=== Begin Enclosure ===

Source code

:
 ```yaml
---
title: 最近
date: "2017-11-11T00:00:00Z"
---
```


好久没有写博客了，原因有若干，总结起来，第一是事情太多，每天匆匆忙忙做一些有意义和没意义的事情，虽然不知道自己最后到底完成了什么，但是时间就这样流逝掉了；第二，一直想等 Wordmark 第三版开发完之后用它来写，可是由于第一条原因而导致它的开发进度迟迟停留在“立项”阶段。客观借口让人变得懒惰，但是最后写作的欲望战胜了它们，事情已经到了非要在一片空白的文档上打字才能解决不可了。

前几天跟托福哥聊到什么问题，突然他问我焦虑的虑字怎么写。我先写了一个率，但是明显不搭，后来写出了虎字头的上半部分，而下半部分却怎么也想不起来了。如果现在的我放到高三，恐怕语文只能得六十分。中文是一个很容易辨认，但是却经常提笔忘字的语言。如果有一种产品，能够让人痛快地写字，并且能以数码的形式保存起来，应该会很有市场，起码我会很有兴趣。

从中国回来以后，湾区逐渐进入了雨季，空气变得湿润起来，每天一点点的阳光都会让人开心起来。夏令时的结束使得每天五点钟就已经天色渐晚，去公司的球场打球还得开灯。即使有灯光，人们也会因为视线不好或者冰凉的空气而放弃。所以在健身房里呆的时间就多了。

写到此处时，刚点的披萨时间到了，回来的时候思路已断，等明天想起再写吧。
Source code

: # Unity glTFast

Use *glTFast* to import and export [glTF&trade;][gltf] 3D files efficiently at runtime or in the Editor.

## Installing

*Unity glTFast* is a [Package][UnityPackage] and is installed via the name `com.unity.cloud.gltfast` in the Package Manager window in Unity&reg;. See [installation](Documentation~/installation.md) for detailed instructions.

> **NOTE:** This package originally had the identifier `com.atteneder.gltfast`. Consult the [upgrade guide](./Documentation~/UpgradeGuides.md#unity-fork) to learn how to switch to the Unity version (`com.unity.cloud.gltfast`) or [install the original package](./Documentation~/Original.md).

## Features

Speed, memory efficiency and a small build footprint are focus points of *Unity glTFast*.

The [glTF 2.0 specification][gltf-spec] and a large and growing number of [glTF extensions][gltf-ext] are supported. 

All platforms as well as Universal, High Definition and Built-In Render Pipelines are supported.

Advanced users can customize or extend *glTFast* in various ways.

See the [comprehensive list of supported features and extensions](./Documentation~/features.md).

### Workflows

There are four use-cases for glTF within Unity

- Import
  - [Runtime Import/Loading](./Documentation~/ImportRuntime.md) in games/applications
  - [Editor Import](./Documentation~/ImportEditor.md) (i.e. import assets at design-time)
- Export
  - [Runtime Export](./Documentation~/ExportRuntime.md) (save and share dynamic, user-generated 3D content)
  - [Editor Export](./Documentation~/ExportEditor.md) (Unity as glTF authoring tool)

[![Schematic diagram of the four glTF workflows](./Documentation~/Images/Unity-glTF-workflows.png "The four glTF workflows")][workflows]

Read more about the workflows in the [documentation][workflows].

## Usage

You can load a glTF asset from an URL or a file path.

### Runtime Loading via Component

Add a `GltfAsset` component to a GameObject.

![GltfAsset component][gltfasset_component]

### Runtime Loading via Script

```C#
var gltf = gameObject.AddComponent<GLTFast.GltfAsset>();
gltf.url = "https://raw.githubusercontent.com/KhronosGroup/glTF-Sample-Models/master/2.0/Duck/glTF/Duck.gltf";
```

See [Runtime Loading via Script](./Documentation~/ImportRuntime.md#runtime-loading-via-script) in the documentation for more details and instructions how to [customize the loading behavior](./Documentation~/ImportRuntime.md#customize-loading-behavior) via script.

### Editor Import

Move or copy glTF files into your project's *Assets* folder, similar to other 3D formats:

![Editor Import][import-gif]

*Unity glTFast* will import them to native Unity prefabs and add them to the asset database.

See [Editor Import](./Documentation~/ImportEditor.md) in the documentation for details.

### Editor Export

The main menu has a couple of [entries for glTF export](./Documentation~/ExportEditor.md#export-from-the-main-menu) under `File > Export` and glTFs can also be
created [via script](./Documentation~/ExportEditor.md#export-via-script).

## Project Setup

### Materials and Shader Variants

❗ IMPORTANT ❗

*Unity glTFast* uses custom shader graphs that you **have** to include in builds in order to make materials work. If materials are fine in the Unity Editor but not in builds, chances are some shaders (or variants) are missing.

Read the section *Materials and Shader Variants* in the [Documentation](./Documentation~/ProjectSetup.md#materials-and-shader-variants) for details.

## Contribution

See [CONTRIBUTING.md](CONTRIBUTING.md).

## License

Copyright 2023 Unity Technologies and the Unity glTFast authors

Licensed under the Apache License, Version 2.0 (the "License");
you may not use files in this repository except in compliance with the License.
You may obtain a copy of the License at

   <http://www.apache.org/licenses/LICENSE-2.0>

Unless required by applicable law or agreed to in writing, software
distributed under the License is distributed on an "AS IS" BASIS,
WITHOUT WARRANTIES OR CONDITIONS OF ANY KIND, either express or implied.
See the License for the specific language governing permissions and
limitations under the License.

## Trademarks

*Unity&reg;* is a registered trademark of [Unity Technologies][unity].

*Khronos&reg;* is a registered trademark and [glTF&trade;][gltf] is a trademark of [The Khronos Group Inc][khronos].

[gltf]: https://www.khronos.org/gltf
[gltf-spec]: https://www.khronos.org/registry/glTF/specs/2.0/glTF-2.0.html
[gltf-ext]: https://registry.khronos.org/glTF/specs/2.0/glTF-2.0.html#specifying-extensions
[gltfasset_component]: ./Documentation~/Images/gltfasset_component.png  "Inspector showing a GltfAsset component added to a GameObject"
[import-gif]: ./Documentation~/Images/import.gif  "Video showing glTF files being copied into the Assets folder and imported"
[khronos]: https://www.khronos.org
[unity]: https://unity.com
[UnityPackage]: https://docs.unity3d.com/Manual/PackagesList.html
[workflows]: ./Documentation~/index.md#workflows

=== End Enclosure ===

When the word "UnityPackage" shows up in a line of the entries, report that line.

* Written reply
*Unity glTFast* is a [Package][UnityPackage] and is installed via the name `com.unity.cloud.gltfast` in the Package Manager window in Unity&reg;. See [installation](Documentation~/installation.md) for detailed instructions.
[UnityPackage]: https://docs.unity3d.com/Manual/PackagesList.html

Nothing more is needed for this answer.